What then, should we make of the anger demonstrated by Jesus in his cleansing of the Temple? The first conclusion we can draw is that there is a place for a righteous anger in dealing with the problem of sin. Of course, we should not mistake this kind of anger for the irrational, impatient, and reactionary kind that we so often demonstrate in our lives. But Jesus is hardly a pacifist. To get a better sense of righteous anger, it helps to consider a few examples. The first we will take from the life of Jesus, the second from the archangel Michael, and the third from that master of myth, J.R.R. Tolkien.
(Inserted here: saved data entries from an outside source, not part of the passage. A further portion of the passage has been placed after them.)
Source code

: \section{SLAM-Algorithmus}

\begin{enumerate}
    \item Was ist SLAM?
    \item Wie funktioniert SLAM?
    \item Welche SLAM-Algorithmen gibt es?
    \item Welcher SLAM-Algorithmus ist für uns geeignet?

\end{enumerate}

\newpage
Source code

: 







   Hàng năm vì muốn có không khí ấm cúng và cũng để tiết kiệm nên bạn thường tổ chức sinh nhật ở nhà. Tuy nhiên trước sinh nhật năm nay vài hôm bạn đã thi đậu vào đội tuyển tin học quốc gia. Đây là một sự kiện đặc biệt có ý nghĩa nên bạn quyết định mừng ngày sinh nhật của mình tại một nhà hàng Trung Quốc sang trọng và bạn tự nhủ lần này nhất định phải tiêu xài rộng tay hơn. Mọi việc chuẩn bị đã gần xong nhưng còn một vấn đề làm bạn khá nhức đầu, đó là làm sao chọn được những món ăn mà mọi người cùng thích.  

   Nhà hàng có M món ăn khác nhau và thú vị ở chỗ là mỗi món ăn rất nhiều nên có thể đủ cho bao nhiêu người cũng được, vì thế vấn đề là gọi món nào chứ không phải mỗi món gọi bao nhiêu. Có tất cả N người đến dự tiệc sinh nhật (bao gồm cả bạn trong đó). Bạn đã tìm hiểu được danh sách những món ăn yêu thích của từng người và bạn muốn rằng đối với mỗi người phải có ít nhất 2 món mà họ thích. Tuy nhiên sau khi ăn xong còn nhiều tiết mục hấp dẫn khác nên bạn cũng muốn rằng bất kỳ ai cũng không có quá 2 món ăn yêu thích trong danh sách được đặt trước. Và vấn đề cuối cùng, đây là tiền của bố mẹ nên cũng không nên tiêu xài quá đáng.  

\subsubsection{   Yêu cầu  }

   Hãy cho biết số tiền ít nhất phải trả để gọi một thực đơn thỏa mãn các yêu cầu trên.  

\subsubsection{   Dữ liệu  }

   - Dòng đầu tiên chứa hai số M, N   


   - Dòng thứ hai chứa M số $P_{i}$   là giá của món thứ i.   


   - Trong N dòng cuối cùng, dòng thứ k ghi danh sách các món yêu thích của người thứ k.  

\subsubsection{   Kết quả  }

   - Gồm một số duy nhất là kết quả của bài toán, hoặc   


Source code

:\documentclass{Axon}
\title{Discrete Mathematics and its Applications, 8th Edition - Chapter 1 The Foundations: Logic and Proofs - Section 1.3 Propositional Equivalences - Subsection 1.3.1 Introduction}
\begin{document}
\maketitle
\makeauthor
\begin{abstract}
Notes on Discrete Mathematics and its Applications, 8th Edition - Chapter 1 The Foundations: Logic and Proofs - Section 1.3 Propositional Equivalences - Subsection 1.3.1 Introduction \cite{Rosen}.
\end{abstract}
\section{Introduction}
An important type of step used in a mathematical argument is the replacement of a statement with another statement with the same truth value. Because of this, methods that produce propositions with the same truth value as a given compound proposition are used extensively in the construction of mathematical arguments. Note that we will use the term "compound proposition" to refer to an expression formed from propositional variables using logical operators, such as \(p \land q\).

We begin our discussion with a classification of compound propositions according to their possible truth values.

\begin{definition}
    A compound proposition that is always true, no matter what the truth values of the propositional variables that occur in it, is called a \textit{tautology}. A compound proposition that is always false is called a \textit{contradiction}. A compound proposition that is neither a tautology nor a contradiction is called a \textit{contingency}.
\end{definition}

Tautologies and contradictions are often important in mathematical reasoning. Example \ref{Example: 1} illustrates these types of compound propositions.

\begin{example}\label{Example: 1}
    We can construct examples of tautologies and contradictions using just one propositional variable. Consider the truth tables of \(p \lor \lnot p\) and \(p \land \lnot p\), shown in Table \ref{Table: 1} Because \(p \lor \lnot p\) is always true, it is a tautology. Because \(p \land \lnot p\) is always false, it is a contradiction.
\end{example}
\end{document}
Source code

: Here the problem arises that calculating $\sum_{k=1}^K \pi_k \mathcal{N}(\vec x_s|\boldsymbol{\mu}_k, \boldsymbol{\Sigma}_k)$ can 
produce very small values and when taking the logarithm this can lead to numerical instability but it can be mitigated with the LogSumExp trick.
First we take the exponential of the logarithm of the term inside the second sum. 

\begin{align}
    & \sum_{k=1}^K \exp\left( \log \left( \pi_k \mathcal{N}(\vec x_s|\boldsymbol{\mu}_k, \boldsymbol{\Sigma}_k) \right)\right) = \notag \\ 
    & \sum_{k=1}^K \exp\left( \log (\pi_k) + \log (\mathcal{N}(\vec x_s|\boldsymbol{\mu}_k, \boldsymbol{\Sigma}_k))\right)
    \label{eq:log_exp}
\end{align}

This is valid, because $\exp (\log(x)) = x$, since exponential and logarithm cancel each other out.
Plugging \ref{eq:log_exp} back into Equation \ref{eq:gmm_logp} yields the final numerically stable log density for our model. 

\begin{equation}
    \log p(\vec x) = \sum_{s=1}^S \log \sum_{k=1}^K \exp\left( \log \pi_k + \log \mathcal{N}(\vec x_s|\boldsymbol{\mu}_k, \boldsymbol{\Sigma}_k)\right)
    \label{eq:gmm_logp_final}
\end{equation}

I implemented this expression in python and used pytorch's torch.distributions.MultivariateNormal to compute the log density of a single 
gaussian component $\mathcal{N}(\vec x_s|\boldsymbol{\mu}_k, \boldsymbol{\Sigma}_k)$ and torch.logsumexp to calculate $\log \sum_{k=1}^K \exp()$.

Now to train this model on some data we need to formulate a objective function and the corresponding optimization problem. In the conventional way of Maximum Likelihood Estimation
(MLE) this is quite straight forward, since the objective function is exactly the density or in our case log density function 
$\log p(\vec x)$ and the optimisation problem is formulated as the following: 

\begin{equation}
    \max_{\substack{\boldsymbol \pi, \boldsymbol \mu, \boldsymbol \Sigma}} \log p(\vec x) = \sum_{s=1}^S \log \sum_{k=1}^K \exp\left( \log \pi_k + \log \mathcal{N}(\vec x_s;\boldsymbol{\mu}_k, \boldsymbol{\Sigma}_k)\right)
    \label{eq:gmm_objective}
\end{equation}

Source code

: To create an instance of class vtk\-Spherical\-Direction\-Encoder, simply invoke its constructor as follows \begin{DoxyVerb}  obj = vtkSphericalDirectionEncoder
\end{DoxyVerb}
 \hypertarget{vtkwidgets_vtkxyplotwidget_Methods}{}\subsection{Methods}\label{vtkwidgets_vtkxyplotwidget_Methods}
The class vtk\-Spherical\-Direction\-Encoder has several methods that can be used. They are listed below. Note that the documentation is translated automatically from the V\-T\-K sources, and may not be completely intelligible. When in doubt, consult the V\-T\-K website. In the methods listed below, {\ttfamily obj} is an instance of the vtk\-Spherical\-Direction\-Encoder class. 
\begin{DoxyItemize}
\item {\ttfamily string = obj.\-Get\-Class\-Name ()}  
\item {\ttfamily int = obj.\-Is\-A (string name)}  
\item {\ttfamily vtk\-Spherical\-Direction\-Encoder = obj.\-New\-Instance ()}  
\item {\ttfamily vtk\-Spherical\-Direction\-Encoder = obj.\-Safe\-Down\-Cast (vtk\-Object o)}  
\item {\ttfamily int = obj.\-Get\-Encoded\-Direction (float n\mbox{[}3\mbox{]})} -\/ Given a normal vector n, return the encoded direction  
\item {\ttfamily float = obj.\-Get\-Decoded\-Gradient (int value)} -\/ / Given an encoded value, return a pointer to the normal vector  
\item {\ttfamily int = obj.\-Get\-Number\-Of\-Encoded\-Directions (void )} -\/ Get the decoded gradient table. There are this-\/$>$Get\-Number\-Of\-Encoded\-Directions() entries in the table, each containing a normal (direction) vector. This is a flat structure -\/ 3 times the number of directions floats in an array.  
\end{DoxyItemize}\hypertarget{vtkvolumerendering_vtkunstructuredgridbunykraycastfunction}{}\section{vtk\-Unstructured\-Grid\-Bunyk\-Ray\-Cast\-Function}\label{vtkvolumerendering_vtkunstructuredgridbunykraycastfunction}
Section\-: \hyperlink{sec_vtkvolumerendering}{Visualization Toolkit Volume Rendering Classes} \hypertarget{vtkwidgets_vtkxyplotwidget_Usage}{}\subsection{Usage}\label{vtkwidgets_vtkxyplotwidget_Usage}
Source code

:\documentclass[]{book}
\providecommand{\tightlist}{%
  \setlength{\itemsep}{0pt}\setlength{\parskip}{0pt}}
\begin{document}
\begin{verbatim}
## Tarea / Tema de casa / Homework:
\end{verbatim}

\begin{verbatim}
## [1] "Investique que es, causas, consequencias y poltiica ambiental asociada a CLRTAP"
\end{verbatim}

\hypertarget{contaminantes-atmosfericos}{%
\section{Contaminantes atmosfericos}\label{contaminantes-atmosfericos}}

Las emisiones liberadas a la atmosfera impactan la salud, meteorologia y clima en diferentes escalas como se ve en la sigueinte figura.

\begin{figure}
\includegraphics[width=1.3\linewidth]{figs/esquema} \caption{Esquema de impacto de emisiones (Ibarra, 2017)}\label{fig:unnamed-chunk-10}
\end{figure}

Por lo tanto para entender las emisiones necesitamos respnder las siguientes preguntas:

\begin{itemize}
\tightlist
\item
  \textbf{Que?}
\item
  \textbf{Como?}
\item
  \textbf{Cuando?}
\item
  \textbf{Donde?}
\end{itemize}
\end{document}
First, consider the scene where Peter questions whether Jesus must actually undergo suffering and death. From the Gospel of Matthew 16:21-23:
From that time on, Jesus began to show his disciples that he must go to Jerusalem and undergo great suffering at the hands of the elders and chief priests and scribes, and be killed, and on the third day be raised.
And Peter took him aside and began to rebuke him, saying, “God forbid it, Lord! This must never happen to you.”
But he turned and said to Peter, “Get behind me, Satan! You are a stumbling block to me; for you are setting your mind not on divine things but on human things.”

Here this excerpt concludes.